Bendapudi apologized to the Faculty Senate for the way the administrators handled the decision-making and communication around the gym’s closing.
“I sincerely believe this decision was the right thing for the university. But we failed during the process. I will own that and I promise it will not happen again,” she said. “We’re learning. We’ll do better.”
Bendapudi plans to host a retreat this summer with her senior leadership team to discuss a new rubric for these types of decisions, including who provides input, who approves and how to communicate.
Keith Sherman, executive director of the UofL Foundation, which owns the Humana Gym building, added there was no easy fix to this issue.
“The facility was well under water, so it became a question of how we stop the bleeding as quickly as possible,” he said.
After going through each line of the budget, administrators have also discovered that the same dollars were promised to multiple deans.
“We don’t want this to happen again. We want a budget committee to be actively engaged and for every single person on our campus to be able to pull up our budget and understand it,” Bendapudi said.
Bendapudi provided an update from the CPE, encouraging all faculty members to be mindful of our performance funding model.

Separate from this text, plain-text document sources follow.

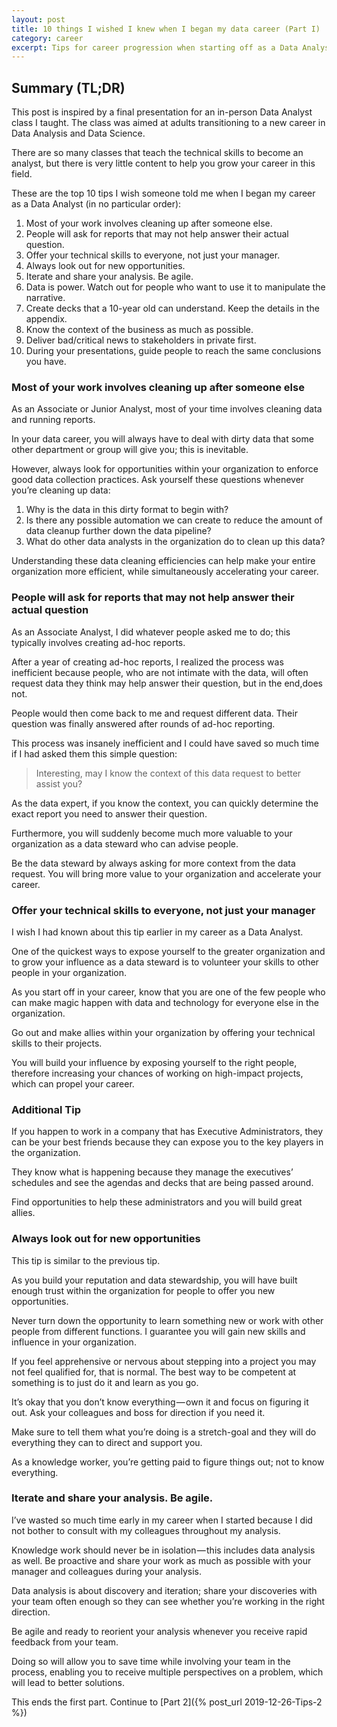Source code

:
 ```yaml
---
layout: post
title: 10 things I wished I knew when I began my data career (Part I)
category: career
excerpt: Tips for career progression when starting off as a Data Analyst.
---
```

## Summary (TL;DR)

This post is inspired by a final presentation for an in-person Data Analyst class I taught. The class was aimed at adults transitioning to a new career in Data Analysis and Data Science.

There are so many classes that teach the technical skills to become an analyst, but there is very little content to help you grow your career in this field. 

These are the top 10 tips I wish someone told me when I began my career as a Data Analyst (in no particular order):

1. Most of your work involves cleaning up after someone else.
2. People will ask for reports that may not help answer their actual question.
3. Offer your technical skills to everyone, not just your manager.
4. Always look out for new opportunities.
5. Iterate and share your analysis. Be agile.
6. Data is power. Watch out for people who want to use it to manipulate the narrative.
7. Create decks that a 10-year old can understand. Keep the details in the appendix.
8. Know the context of the business as much as possible.
9. Deliver bad/critical news to stakeholders in private first.
10. During your presentations, guide people to reach the same conclusions you have.

### Most of your work involves cleaning up after someone else

As an Associate or Junior Analyst, most of your time involves cleaning data and running reports. 
 
In your data career, you will always have to deal with dirty data that some other department or group will give you; this is inevitable. 

However, always look for opportunities within your organization to enforce good data collection practices. Ask yourself these questions whenever you’re cleaning up data:

1. Why is the data in this dirty format to begin with?
2. Is there any possible automation we can create to reduce the amount of data cleanup further down the data pipeline?
3. What do other data analysts in the organization do to clean up this data?

Understanding these data cleaning efficiencies can help make your entire organization more efficient, while simultaneously accelerating your career.

### People will ask for reports that may not help answer their actual question

As an Associate Analyst, I did whatever people asked me to do; this typically involves creating ad-hoc reports.

After a year of creating ad-hoc reports, I realized the process was inefficient because people, who are not intimate with the data, will often request data they think may help answer their question, but in the end,does not.

People would then come back to me and request different data. Their question was finally answered after rounds of ad-hoc reporting.

This process was insanely inefficient and I could have saved so much time if I had asked them this simple question:

> Interesting, may I know the context of this data request to better assist you?

As the data expert, if you know the context, you can quickly determine the exact report you need to answer their question.

Furthermore, you will suddenly become much more valuable to your organization as a data steward who can advise people.

Be the data steward by always asking for more context from the data request. You will bring more value to your organization and accelerate your career.

### Offer your technical skills to everyone, not just your manager

I wish I had known about this tip earlier in my career as a Data Analyst. 

One of the quickest ways to expose yourself to the greater organization and to grow your influence as a data steward is to volunteer your skills to other people in your organization.

As you start off in your career, know that you are one of the few people who can make magic happen with data and technology for everyone else in the organization.

Go out and make allies within your organization by offering your technical skills to their projects.

You will build your influence by exposing yourself to the right people, therefore increasing your chances of working on high-impact projects, which can propel your career.

### Additional Tip

If you happen to work in a company that has Executive Administrators, they can be your best friends because they can expose you to the key players in the organization.

They know what is happening because they manage the executives’ schedules and see the agendas and decks that are being passed around. 

Find opportunities to help these administrators and you will build great allies.

### Always look out for new opportunities

This tip is similar to the previous tip.

As you build your reputation and data stewardship, you will have built enough trust within the organization for people to offer you new opportunities.

Never turn down the opportunity to learn something new or work with other people from different functions. I guarantee you will gain new skills and influence in your organization.

If you feel apprehensive or nervous about stepping into a project you may not feel qualified for, that is normal. The best way to be competent at something is to just do it and learn as you go.

It’s okay that you don’t know everything — own it and focus on figuring it out. Ask your colleagues and boss for direction if you need it. 

Make sure to tell them what you’re doing is a stretch-goal and they will do everything they can to direct and support you.

As a knowledge worker, you’re getting paid to figure things out; not to know everything.

### Iterate and share your analysis. Be agile.

I’ve wasted so much time early in my career when I started because I did not bother to consult with my colleagues throughout my analysis.

Knowledge work should never be in isolation — this includes data analysis as well. Be proactive and share your work as much as possible with your manager and colleagues during your analysis.

Data analysis is about discovery and iteration; share your discoveries with your team often enough so they can see whether you’re working in the right direction.

Be agile and ready to reorient your analysis whenever you receive rapid feedback from your team.

Doing so will allow you to save time while involving your team in the process, enabling you to receive multiple perspectives on a problem, which will lead to better solutions.

This ends the first part. Continue to [Part 2]({% post_url 2019-12-26-Tips-2 %})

“The best thing we can do is make sure our students succeed. It’s the morally, ethically and financially right thing to do,” she said. “What we’re hoping is that no student graduates without an internship, co-op or student learning/experiential opportunity. That gives them the best chances.”
Bendapudi also briefly discussed the recent Passport deal, stating that she is confident it was the best outcome for the university and for the community. Because of non-disclosure agreements, she is still not able to talk much about the negotiations surrounding Jewish Hospital. She ended, however, by stating that she feels comfortable and confident.
Provost Beth Boehm also provided an update, noting that Vice Provost Mordean Taylor-Archer is retiring. Her areas include international and diversity. Diversity will be moved under the president’s office, and an open call for applications will be held for the diversity position with a short timeline. Boehm admitted that our culture needs to be improved so we stop losing faculty of color.
“We have to work on our environment so people don’t even look for jobs elsewhere,” she said.
Meanwhile, the international office will be under the provost’s office.
Michael Mardis, dean of students, has agreed to take on the international office in the interim and will work to figure out what that office will look like moving forward.
Committee meetings from the Faculty Senate are available online. The next Faculty Senate meeting is July 3 in Chao Auditorium.